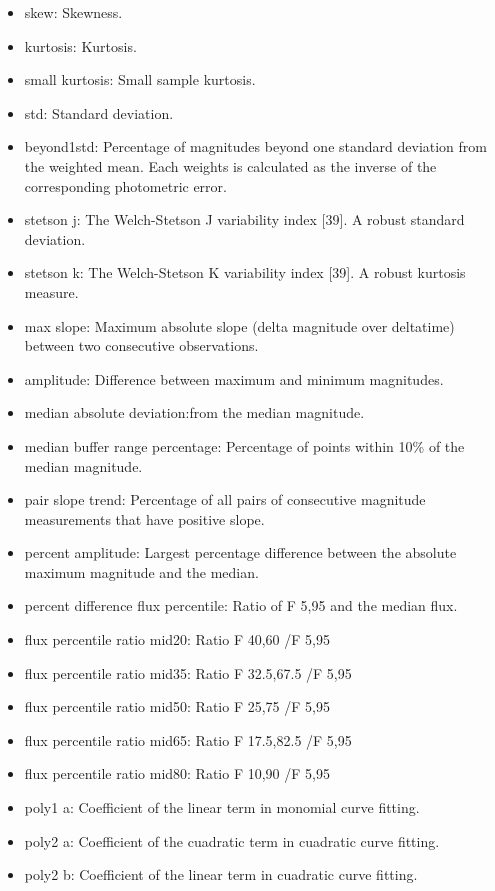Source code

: \begin{itemize}
  \item skew: Skewness.
  \item kurtosis: Kurtosis.
  \item small kurtosis: Small sample kurtosis.
  \item std: Standard deviation.
  \item beyond1std: Percentage of magnitudes beyond one standard deviation from the weighted mean. Each weights is calculated as the inverse of the corresponding photometric error.
  \item stetson j: The Welch-Stetson J variability index [39]. A robust standard deviation.
  \item stetson k: The Welch-Stetson K variability index [39]. A robust kurtosis measure.
  \item max slope: Maximum absolute slope (delta magnitude over deltatime) between two consecutive observations.
  \item amplitude: Difference between maximum and minimum magnitudes.
  \item median absolute deviation:from the median magnitude.
  \item median buffer range percentage: Percentage of points within 10\% of the median magnitude.
  \item pair slope trend: Percentage of all pairs of consecutive magnitude measurements that have positive slope.
  \item percent amplitude: Largest percentage difference between the absolute maximum magnitude and the median.
  \item percent difference flux percentile: Ratio of F 5,95 and the median flux.
  \item flux percentile ratio mid20: Ratio F 40,60 /F 5,95
  \item flux percentile ratio mid35: Ratio F 32.5,67.5 /F 5,95
  \item flux percentile ratio mid50: Ratio F 25,75 /F 5,95
  \item flux percentile ratio mid65: Ratio F 17.5,82.5 /F 5,95
  \item flux percentile ratio mid80: Ratio F 10,90 /F 5,95
  \item poly1 a: Coefficient of the linear term in monomial curve fitting.
  \item poly2 a: Coefficient of the cuadratic term in cuadratic curve fitting.
  \item poly2 b: Coefficient of the linear term in cuadratic curve fitting.

\end{itemize}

Aim of the task:
From the line holding "and the median." through the final line of the data above, copy every line exactly as written. Include nothing else.

Finished task:
  \item percent amplitude: Largest percentage difference between the absolute maximum magnitude and the median.
  \item percent difference flux percentile: Ratio of F 5,95 and the median flux.
  \item flux percentile ratio mid20: Ratio F 40,60 /F 5,95
  \item flux percentile ratio mid35: Ratio F 32.5,67.5 /F 5,95
  \item flux percentile ratio mid50: Ratio F 25,75 /F 5,95
  \item flux percentile ratio mid65: Ratio F 17.5,82.5 /F 5,95
  \item flux percentile ratio mid80: Ratio F 10,90 /F 5,95
  \item poly1 a: Coefficient of the linear term in monomial curve fitting.
  \item poly2 a: Coefficient of the cuadratic term in cuadratic curve fitting.
  \item poly2 b: Coefficient of the linear term in cuadratic curve fitting.

\end{itemize}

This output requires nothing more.